_Document images with source code_:
+ + + + + + +

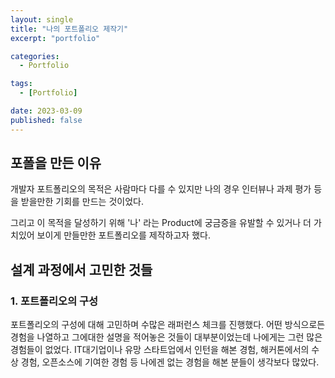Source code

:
 ```yaml
---
layout: single
title: "나의 포트폴리오 제작기"
excerpt: "portfolio"

categories:
  - Portfolio

tags:
  - [Portfolio]

date: 2023-03-09
published: false
---
```


## 포폴을 만든 이유

개발자 포트폴리오의 목적은 사람마다 다를 수 있지만 나의 경우 인터뷰나 과제 평가 등을 받을만한 기회를 만드는 것이었다.

그리고 이 목적을 달성하기 위해 '나' 라는 Product에 궁금증을 유발할 수 있거나 더 가치있어 보이게 만들만한 포트폴리오를 제작하고자 했다.

## 설계 과정에서 고민한 것들

### 1. 포트폴리오의 구성

포트폴리오의 구성에 대해 고민하며 수많은 래퍼런스 체크를 진행했다.
어떤 방식으로든 경험을 나열하고 그에대한 설명을 적어놓은 것들이 대부분이었는데 나에게는 그런 많은 경험들이 없었다. IT대기업이나 유망 스타트업에서 인턴을 해본 경험, 해커톤에서의 수상 경험, 오픈소스에 기여한 경험 등 나에겐 없는 경험을 해본 분들이 생각보다 많았다.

+ + + + + + +

_Problem requirements_: No lines before the one containing "포트폴리오의 구성에 대해 고민하며 수많은 래퍼런스 체크를 진행했다." belong in the answer; write out that line and each one after it exactly, through the end of the records.

_Exercise answer_:
포트폴리오의 구성에 대해 고민하며 수많은 래퍼런스 체크를 진행했다.
어떤 방식으로든 경험을 나열하고 그에대한 설명을 적어놓은 것들이 대부분이었는데 나에게는 그런 많은 경험들이 없었다. IT대기업이나 유망 스타트업에서 인턴을 해본 경험, 해커톤에서의 수상 경험, 오픈소스에 기여한 경험 등 나에겐 없는 경험을 해본 분들이 생각보다 많았다.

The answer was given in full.